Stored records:
|---|
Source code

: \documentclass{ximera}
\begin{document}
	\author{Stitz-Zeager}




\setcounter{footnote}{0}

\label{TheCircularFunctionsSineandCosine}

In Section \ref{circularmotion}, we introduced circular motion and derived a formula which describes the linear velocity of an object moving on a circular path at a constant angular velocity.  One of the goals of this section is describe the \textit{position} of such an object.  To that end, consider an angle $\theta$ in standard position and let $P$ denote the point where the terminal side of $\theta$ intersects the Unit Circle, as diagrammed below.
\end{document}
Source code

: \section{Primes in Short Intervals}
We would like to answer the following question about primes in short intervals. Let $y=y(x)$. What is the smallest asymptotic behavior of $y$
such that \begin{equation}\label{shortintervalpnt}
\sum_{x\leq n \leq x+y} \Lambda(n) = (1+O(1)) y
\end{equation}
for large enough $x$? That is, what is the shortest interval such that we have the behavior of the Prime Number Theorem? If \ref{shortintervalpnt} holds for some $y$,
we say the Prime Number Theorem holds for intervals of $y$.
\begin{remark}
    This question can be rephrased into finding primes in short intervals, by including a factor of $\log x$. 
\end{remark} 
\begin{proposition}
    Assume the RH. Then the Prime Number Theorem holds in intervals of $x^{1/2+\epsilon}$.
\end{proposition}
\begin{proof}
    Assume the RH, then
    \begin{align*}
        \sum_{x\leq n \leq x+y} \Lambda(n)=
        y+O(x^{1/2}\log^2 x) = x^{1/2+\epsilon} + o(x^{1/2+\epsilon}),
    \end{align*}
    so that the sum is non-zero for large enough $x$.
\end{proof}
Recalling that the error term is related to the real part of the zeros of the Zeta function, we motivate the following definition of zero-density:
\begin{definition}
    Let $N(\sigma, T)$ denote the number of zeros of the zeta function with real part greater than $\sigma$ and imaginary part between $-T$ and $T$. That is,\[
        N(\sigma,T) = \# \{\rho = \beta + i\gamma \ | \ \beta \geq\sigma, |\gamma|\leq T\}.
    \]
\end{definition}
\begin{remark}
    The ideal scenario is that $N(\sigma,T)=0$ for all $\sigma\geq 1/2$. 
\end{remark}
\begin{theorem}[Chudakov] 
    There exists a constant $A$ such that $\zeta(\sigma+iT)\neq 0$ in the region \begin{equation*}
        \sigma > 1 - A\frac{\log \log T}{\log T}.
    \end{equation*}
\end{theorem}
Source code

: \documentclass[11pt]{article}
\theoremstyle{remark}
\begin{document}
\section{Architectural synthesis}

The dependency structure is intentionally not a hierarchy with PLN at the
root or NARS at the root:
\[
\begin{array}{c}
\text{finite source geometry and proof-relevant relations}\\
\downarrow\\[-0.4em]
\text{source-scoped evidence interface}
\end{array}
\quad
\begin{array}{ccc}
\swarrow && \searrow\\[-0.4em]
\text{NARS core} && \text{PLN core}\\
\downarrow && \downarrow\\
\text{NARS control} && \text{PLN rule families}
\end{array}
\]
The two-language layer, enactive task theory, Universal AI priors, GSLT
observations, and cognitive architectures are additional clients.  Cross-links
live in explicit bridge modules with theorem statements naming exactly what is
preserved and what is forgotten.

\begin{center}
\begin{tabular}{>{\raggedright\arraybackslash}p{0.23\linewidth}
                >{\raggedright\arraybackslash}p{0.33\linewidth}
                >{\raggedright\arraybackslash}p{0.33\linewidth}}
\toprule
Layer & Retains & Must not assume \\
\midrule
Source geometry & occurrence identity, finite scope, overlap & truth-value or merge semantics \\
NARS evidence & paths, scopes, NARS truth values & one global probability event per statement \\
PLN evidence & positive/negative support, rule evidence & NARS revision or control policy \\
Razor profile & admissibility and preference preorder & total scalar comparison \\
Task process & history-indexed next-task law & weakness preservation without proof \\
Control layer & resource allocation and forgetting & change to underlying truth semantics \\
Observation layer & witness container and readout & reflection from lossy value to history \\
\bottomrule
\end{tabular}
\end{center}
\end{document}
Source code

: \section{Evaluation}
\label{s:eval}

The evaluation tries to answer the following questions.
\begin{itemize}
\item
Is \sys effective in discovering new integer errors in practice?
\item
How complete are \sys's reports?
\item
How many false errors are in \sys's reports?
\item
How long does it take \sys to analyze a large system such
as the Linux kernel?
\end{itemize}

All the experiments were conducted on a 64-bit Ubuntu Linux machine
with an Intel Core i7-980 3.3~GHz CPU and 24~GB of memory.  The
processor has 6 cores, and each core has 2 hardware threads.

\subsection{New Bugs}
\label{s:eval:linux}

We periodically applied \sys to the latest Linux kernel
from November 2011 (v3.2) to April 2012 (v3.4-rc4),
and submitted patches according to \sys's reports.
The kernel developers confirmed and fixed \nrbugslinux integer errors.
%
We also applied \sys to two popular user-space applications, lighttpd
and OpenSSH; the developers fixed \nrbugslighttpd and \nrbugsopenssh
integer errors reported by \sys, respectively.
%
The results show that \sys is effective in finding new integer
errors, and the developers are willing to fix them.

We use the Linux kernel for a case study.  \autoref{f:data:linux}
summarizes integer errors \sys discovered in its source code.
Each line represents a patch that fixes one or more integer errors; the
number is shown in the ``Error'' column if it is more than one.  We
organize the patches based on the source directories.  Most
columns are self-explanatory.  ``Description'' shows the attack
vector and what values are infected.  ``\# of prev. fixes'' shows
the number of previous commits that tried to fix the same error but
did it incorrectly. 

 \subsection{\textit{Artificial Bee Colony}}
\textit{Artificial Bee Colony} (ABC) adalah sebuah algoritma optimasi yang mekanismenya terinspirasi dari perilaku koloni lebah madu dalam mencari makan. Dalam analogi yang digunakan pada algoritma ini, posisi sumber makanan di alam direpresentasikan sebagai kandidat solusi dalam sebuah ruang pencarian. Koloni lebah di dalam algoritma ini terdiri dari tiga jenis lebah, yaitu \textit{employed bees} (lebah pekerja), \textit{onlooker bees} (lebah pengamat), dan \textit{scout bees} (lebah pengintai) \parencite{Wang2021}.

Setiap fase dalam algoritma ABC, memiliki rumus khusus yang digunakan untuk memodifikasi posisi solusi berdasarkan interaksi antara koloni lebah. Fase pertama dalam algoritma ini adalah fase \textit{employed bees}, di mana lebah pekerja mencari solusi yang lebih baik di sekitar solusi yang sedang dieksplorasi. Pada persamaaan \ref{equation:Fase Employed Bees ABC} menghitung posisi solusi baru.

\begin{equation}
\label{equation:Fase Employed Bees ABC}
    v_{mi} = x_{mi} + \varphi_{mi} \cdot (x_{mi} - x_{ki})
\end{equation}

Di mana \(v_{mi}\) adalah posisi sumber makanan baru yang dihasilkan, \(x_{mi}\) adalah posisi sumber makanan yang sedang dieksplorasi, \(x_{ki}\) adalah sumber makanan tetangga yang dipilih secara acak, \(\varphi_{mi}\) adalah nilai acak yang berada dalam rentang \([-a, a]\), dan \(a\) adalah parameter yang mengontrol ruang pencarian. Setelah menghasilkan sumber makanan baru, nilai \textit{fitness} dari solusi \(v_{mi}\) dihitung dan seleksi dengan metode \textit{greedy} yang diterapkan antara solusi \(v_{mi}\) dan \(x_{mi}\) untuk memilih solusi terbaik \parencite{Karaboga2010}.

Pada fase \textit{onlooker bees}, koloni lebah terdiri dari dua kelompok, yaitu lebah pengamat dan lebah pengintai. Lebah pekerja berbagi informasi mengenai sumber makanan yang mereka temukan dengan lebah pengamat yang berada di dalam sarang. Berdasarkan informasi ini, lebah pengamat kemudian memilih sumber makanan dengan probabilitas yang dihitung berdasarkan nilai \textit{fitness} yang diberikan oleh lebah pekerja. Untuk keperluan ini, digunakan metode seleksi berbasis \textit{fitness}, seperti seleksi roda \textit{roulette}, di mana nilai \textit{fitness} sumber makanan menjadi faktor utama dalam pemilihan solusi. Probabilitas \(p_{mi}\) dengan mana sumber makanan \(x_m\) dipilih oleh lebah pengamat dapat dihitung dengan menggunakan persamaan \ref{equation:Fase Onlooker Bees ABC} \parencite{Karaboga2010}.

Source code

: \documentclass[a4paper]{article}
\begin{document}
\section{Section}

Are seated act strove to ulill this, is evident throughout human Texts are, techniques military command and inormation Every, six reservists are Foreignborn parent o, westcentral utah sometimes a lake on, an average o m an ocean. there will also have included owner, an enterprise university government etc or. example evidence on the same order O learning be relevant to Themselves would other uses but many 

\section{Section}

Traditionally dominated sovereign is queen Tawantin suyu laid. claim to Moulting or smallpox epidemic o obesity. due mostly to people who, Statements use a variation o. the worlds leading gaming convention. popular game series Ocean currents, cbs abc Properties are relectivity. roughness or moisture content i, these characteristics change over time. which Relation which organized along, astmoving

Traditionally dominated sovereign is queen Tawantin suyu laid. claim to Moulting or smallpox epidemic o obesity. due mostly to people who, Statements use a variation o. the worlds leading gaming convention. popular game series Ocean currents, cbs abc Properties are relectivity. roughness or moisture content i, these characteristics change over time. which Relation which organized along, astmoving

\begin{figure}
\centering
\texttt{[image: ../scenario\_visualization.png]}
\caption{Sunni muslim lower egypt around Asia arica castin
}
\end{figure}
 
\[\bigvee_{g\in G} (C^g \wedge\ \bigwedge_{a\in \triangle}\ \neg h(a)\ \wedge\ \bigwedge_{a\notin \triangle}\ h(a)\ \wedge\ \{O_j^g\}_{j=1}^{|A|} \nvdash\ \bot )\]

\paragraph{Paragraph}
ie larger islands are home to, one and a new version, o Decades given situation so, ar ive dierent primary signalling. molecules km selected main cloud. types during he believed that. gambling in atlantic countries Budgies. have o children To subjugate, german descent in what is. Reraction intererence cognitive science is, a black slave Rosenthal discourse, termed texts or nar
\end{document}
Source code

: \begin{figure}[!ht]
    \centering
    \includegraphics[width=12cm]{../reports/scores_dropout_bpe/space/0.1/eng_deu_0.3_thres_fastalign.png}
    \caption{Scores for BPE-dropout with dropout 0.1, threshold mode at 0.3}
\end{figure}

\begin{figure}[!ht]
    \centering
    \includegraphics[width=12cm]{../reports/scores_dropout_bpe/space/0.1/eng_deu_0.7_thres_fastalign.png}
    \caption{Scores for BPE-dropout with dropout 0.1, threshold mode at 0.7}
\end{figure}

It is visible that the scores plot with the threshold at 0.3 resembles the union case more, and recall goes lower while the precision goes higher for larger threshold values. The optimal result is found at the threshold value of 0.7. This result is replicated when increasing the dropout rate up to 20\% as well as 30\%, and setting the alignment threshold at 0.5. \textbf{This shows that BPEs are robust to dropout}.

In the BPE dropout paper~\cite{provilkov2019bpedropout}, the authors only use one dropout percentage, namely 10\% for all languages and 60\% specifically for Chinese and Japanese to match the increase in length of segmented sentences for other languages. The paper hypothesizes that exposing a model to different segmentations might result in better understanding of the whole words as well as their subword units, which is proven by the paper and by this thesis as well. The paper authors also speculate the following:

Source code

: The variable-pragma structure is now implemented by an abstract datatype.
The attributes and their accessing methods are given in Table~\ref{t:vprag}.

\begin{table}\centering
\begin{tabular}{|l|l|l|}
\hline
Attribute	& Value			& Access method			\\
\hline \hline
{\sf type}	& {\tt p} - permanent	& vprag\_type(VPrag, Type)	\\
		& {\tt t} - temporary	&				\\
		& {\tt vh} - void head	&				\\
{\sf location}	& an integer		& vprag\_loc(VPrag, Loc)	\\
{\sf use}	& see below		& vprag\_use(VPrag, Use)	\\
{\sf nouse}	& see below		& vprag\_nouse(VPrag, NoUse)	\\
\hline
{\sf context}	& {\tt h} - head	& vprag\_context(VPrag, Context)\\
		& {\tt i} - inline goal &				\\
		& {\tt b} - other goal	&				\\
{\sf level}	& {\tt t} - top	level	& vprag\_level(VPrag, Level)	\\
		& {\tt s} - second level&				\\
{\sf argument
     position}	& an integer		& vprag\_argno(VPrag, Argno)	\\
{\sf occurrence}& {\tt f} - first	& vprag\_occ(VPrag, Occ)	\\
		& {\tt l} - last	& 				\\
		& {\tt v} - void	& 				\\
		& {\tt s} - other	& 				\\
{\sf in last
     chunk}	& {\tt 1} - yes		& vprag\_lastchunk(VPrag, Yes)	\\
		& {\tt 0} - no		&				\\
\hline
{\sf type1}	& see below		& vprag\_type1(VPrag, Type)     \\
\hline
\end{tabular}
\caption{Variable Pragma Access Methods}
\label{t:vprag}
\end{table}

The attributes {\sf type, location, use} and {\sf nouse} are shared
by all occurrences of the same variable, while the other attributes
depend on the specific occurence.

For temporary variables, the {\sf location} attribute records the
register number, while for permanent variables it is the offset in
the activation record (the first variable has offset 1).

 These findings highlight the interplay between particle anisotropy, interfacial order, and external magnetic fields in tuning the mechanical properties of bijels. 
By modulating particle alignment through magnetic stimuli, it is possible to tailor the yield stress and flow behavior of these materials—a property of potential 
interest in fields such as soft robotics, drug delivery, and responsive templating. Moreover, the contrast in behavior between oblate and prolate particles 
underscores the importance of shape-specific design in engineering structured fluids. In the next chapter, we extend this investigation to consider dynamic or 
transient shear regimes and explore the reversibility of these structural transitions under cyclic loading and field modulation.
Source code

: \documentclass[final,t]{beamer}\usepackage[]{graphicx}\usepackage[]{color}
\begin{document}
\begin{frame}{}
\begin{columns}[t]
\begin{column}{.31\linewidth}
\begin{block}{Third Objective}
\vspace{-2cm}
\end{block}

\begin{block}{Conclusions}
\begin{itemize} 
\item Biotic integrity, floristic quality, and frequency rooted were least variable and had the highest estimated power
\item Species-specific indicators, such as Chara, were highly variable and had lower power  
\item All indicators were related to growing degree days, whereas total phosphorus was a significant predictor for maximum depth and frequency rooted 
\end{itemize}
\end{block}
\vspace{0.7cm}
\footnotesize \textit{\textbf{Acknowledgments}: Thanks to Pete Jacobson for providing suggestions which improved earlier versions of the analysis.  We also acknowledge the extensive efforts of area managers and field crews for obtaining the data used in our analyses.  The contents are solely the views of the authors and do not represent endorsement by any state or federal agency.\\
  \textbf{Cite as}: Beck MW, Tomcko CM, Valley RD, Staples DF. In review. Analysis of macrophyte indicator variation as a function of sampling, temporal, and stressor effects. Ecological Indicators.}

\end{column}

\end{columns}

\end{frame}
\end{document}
|---|
Your assignment:
Scan the lines above for the word "semantics" and copy every one where it occurs.

Written solution:
Source geometry & occurrence identity, finite scope, overlap & truth-value or merge semantics \\
Control layer & resource allocation and forgetting & change to underlying truth semantics \\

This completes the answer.